Un dato relevante es el gobierno de la coalición Frente Amplio desde 2005 hasta 2020, cuyos gobiernos, con matices más o menos notorios impuestos por el diferente calado de su ideología política, fueron elegidos de modo democrático por el cuerpo electoral y, tras 15 años de su administración, el balance me indica que salvo alguna situación muy específica (la dictadura venezolana ) no se visualizan apartamientos “dramáticos” de la política exterior de Estado, lo cual, obviamente, no equivale a afirmar que no han existido, sin llegar al quiebre, serias diferencias en la aplicación de dicha política sin que ello impidiere el pronunciamiento de la entonces oposición.

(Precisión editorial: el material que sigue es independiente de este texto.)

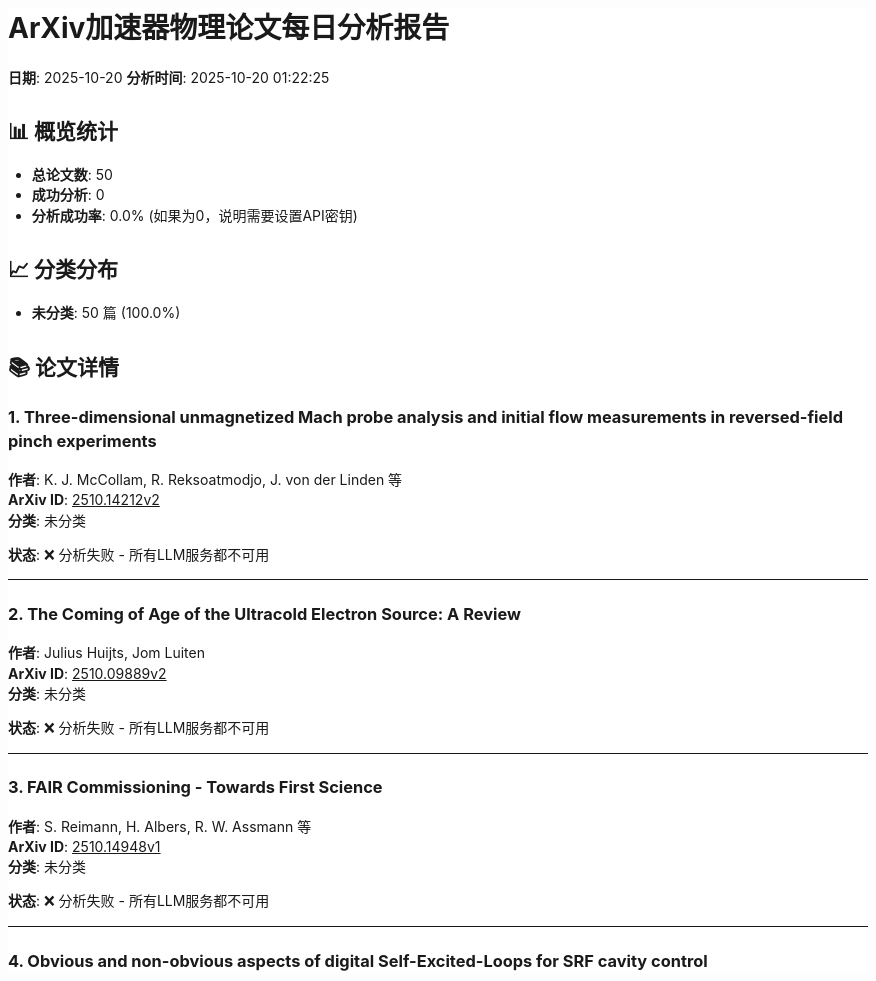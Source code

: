 # ArXiv加速器物理论文每日分析报告

**日期**: 2025-10-20
**分析时间**: 2025-10-20 01:22:25

## 📊 概览统计

- **总论文数**: 50
- **成功分析**: 0
- **分析成功率**: 0.0% (如果为0，说明需要设置API密钥)

## 📈 分类分布

- **未分类**: 50 篇 (100.0%)

## 📚 论文详情

### 1. Three-dimensional unmagnetized Mach probe analysis and initial flow   measurements in reversed-field pinch experiments

**作者**: K. J. McCollam, R. Reksoatmodjo, J. von der Linden 等  
**ArXiv ID**: [2510.14212v2](https://arxiv.org/abs/2510.14212v2)  
**分类**: 未分类  

**状态**: ❌ 分析失败 - 所有LLM服务都不可用

---

### 2. The Coming of Age of the Ultracold Electron Source: A Review

**作者**: Julius Huijts, Jom Luiten  
**ArXiv ID**: [2510.09889v2](https://arxiv.org/abs/2510.09889v2)  
**分类**: 未分类  

**状态**: ❌ 分析失败 - 所有LLM服务都不可用

---

### 3. FAIR Commissioning - Towards First Science

**作者**: S. Reimann, H. Albers, R. W. Assmann 等  
**ArXiv ID**: [2510.14948v1](https://arxiv.org/abs/2510.14948v1)  
**分类**: 未分类  

**状态**: ❌ 分析失败 - 所有LLM服务都不可用

---

### 4. Obvious and non-obvious aspects of digital Self-Excited-Loops for SRF   cavity control
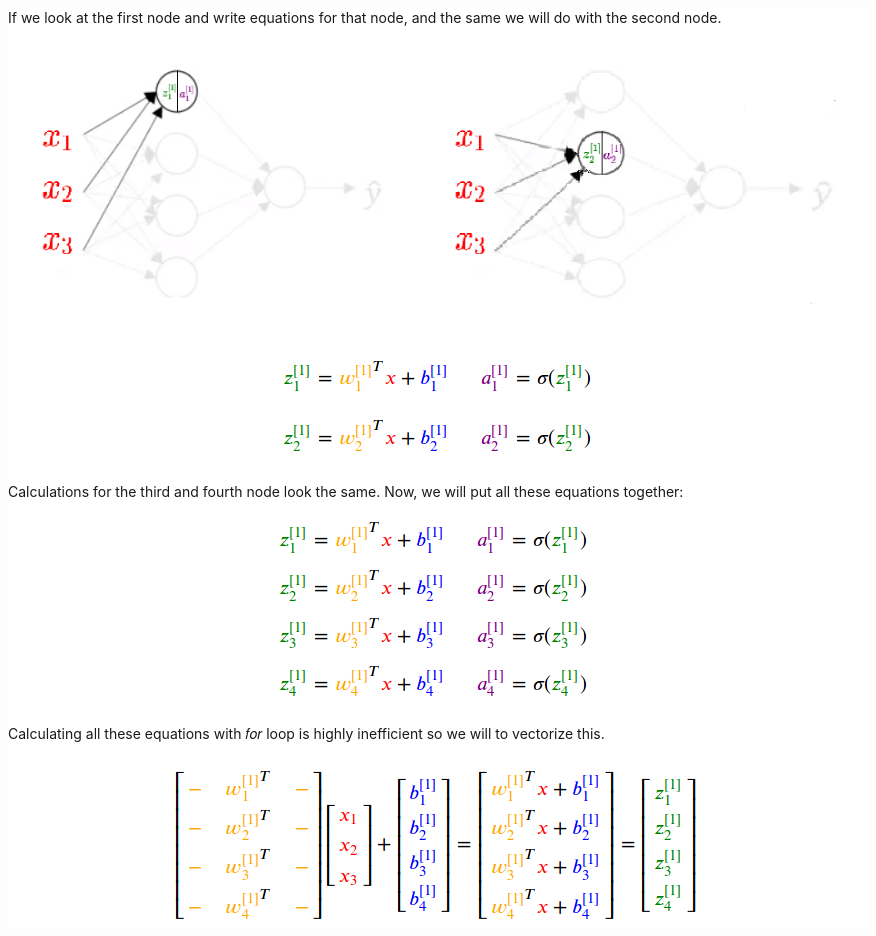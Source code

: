 If we look at the first node and write equations for that node, and the same we will do with the second node.

![](Images/95.png)

<div align="center">
  <img src="Images/99.png">
</div>

Calculations for the third and fourth node look the same. Now, we will put all these equations together:

<div align="center">
  <img src="Images/05-b.png">
</div>

Calculating all these equations with 𝑓𝑜𝑟 loop is highly inefficient so we will  to vectorize this.

<div align="center">
  <img src="Images/05-c.png">
</div>
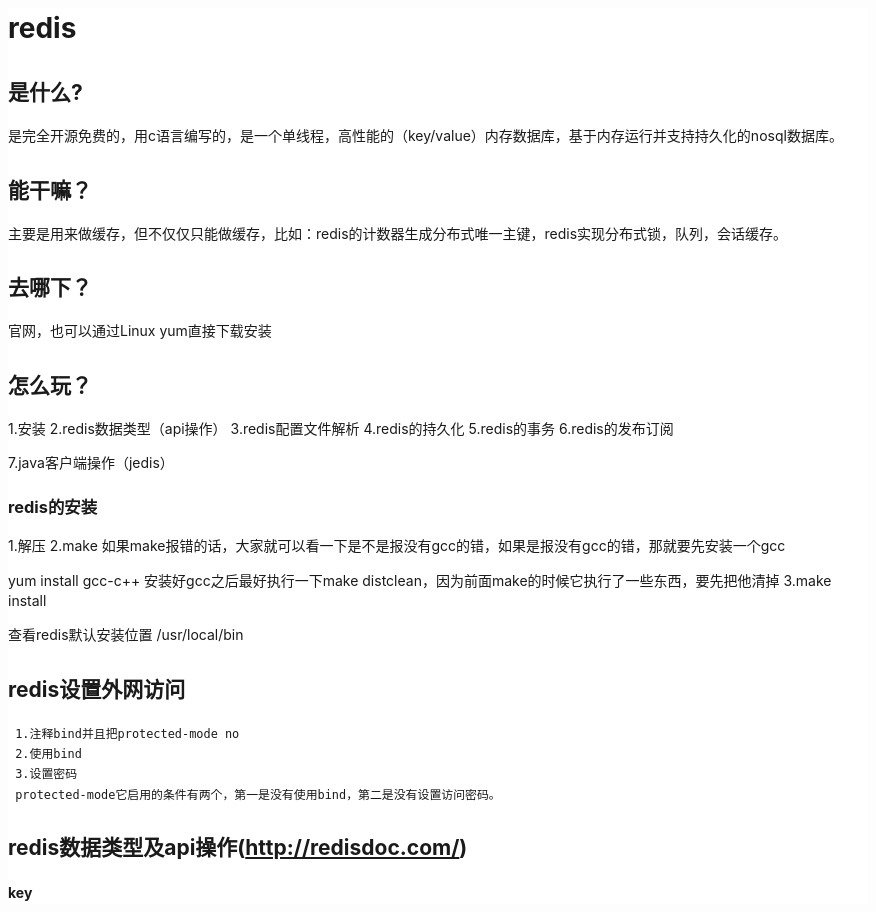 # redis

## 是什么?

是完全开源免费的，用c语言编写的，是一个单线程，高性能的（key/value）内存数据库，基于内存运行并支持持久化的nosql数据库。

## 能干嘛？

主要是用来做缓存，但不仅仅只能做缓存，比如：redis的计数器生成分布式唯一主键，redis实现分布式锁，队列，会话缓存。

## 去哪下？

官网，也可以通过Linux yum直接下载安装

## 怎么玩？

1.安装
2.redis数据类型（api操作）
3.redis配置文件解析
4.redis的持久化
5.redis的事务
6.redis的发布订阅

7.java客户端操作（jedis）

### redis的安装

1.解压
2.make
如果make报错的话，大家就可以看一下是不是报没有gcc的错，如果是报没有gcc的错，那就要先安装一个gcc   

yum install gcc-c++
安装好gcc之后最好执行一下make distclean，因为前面make的时候它执行了一些东西，要先把他清掉
3.make install

查看redis默认安装位置
/usr/local/bin

## redis设置外网访问

```
 1.注释bind并且把protected-mode no
 2.使用bind
 3.设置密码
 protected-mode它启用的条件有两个，第一是没有使用bind，第二是没有设置访问密码。
```

## redis数据类型及api操作(http://redisdoc.com/)

#### key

Advierto a título de prueba de lo que antecede que el Uruguay no ha denunciado ninguno de los tratados y convenciones internacionales suscritos por los sucesivos gobiernos. No se ha “roto”, pues, una política de Estado en el sentido cabal de la expresión.
En suma y para concluir:
Primero: desde 1985 hasta el presente el Uruguay ha mantenido una política exterior de Estado sin mengua de los valores esenciales en que se funda nuestra identidad nacional.
Segundo: han sido varios los gobiernos responsables de cumplir ese legado a través de múltiples actos de gobierno y ellos son los que expresan las diferencias de mayor o menor profundidad.
Tercero: en expresiones del actual canciller, esa política “se ha ido perdiendo”, lo que además de ser infundado permite advertir en su gestión un cierto rol restaurador autoasignado. Y esa infundada generalización no puede aceptarse en modo alguno. Esta es, al menos, mi opinión personal, sin negar que ciertas líneas de política exterior deben ser ajustadas por el actual gobierno de coalición.
En suma, sostengo que nuestra identidad internacional es patrimonio de la nación y de ningún gobierno o gobernante en particular, sin perjuicio del diferente enfoque y naturaleza resultantes de la acción de gobierno.
Cuarto: todo lo antedicho se asienta en el pilar básico del respeto por los derechos y deberes fundamentales conforme a la Constitución y a la ley.
Finalmente, solo como simple constancia de la verdad y dirigida con todo respeto hacia los lectores, expreso que no fui incluido en la lista de excancilleres invitados “a conversar”, ni a “la presentación en el Instituto Artigas”, seguramente por olvido, no obstante, haberme desempeñado como ministro de Relaciones Exteriores durante siete años (1998 a 2005), en los dos últimos gobiernos colorados (presidentes Dres. Julio M. Sanguinetti y Jorge Batlle), que me honraran al asignarme tan importante responsabilidad.
Didier Opertti Badán
Aclaración: los dichos entrecomillados del Sr. Canciller Francisco Bustillo son los que registra el diario El País en su edición del día 28 de febrero, pág. 12.